As a jazz pianist, composer, and bandleader, he has released five albums on Origin Records’ OA2 label. His 2019 record Down was reviewed in Downbeat Magazine, which described “moments of absolute bliss” and wrote, “Pellegrin does as the great pianists do, supplying encouragement and graceful touches in the background, before diving forward to take solos that are by turns florid and cracked, balletic and modern.” He is currently working on a multi-volume solo project.

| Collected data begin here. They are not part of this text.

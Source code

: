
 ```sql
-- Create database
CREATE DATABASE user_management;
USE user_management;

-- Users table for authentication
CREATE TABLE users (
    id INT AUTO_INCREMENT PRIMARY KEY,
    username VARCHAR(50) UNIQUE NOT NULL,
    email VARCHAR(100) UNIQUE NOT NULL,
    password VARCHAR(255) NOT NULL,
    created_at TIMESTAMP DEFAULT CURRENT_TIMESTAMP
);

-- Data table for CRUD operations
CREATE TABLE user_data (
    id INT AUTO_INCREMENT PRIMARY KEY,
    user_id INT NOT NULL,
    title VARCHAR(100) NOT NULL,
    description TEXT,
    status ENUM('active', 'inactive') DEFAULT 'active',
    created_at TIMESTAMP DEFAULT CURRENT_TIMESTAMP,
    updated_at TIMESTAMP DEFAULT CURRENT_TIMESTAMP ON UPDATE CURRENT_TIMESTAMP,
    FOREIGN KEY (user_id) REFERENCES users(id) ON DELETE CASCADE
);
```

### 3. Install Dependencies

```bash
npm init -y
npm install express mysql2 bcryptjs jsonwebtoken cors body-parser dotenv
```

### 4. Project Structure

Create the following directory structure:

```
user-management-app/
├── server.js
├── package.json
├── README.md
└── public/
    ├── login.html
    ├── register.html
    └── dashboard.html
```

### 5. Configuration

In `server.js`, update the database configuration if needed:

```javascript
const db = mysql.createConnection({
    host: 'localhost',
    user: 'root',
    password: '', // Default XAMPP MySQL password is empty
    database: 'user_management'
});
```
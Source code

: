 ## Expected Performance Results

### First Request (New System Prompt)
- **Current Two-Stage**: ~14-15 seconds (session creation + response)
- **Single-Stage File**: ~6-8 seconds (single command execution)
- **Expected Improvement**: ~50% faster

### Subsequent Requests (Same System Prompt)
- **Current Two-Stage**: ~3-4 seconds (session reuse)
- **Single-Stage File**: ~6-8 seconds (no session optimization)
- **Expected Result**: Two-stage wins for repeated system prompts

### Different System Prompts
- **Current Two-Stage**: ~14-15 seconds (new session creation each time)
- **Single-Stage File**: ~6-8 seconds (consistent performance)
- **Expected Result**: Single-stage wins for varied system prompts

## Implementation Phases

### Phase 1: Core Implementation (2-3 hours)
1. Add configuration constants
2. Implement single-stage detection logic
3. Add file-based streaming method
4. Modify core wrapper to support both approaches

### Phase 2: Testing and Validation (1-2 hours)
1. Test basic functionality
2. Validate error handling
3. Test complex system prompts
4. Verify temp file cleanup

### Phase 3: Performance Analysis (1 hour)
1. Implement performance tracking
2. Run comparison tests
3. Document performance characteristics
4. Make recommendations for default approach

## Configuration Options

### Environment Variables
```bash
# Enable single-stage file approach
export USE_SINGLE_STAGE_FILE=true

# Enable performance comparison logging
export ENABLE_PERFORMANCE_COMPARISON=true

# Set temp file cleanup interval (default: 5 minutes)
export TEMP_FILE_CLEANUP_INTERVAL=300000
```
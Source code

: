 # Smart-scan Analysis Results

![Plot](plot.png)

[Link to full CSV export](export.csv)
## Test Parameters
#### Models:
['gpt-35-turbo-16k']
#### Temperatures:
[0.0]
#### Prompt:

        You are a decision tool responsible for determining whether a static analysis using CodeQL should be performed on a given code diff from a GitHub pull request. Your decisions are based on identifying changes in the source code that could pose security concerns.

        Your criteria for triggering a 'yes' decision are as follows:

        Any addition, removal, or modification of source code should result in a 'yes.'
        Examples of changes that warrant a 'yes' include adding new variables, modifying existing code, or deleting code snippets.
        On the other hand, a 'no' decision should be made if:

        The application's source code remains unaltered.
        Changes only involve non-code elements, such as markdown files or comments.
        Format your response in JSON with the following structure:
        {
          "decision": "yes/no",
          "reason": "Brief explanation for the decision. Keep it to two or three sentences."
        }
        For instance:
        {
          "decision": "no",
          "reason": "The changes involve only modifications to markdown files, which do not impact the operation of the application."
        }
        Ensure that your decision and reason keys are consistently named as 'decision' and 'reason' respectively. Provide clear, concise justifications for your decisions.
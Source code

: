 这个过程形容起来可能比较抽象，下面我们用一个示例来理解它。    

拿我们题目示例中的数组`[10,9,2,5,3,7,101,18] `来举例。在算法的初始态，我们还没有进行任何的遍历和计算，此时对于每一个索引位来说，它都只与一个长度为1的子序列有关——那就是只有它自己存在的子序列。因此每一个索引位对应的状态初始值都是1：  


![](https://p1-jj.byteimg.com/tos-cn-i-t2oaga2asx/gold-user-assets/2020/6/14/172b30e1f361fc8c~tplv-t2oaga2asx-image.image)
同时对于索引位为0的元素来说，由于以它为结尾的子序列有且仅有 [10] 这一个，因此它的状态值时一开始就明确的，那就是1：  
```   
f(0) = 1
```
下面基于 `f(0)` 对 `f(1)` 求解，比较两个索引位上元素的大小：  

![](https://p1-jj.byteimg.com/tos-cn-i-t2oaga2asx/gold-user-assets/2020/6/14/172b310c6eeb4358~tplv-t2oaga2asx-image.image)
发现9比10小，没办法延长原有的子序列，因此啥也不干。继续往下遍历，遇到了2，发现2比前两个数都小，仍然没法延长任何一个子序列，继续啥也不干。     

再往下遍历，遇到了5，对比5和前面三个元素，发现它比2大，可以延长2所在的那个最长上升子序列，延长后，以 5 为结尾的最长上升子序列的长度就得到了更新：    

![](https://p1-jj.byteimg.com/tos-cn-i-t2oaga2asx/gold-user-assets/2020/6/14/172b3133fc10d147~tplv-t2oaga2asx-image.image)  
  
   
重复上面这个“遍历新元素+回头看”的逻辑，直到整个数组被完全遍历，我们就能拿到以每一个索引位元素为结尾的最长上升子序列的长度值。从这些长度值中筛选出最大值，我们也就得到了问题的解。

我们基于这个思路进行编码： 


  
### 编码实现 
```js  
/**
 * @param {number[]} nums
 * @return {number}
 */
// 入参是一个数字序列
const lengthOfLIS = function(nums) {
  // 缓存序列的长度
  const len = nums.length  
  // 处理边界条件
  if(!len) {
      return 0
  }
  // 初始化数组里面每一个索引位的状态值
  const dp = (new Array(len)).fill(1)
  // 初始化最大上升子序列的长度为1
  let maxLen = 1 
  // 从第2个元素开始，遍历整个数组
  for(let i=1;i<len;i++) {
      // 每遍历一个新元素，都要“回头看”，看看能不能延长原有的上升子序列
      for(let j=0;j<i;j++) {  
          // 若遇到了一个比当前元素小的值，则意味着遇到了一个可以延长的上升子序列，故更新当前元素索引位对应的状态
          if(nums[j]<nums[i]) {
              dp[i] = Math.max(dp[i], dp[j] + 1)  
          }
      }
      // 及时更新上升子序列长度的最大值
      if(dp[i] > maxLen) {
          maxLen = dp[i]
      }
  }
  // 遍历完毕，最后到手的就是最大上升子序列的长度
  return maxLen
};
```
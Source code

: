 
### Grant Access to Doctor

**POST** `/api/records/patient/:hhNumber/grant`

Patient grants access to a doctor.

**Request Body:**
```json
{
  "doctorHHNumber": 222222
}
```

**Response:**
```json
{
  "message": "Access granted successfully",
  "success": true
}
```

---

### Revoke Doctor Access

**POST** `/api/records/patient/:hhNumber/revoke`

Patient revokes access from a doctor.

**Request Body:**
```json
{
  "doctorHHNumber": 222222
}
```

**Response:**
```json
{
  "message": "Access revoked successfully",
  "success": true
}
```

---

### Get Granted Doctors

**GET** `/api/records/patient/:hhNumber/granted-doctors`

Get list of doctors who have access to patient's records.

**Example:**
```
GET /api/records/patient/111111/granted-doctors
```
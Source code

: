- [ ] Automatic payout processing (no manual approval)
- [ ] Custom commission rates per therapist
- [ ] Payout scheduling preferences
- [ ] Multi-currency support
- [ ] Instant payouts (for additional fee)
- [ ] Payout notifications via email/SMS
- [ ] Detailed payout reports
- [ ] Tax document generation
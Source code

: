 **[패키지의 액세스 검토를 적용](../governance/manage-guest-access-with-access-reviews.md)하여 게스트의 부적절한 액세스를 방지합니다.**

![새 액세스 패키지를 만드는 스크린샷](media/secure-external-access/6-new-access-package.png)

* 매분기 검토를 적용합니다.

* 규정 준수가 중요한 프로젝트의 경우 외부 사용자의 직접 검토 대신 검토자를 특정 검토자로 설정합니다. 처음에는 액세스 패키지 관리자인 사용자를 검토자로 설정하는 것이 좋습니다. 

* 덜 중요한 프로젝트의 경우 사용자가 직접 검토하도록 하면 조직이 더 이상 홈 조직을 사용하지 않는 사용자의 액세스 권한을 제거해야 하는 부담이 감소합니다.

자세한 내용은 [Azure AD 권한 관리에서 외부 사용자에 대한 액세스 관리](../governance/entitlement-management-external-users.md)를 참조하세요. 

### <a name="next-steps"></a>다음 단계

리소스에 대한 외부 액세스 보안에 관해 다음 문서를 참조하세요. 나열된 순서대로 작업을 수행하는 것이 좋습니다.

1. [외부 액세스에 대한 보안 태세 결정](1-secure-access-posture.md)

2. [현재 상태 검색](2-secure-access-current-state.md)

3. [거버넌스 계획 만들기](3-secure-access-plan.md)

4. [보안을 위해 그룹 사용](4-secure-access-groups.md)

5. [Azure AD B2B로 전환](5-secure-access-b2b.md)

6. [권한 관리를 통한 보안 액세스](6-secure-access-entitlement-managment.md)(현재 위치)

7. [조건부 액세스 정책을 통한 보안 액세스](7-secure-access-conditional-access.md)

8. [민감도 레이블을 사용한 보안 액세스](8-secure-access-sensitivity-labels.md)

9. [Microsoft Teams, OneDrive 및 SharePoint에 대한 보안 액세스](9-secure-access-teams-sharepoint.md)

As a jazz scholar, Pellegrin has written extensively on Thelonious Monk, John Coltrane, Brad Mehldau, Robert Glasper, and Bill Evans. His research has been presented at conferences around the world and published in Jazz Perspectives, Engaging Students: Essays in Music Pedagogy, the Journal of Schenkerian Studies, and in volumes by Cambridge Scholars Publishing and KFU Publishing House. Pellegrin recently served as Guest Editor of a special issue of Jazz Perspectives devoted to John Coltrane.
Having taught previously at the University of Washington and the University of Missouri, Pellegrin is currently a faculty member in the University of Florida Department of Composition, Theory, and Technology, and is an affiliate faculty member of the Center for Arts, Migration, and Entrepreneurship. In 2014, he produced the Mizzou Improvisation Project, an interdisciplinary festival bringing together a wide range of performers, educators, scholars, improvisers, and composers. The festival included a collaborative recording session with Pellegrin’s Seattle-based band and the Mizzou New Music Ensemble, material from which was released on his third album, Down.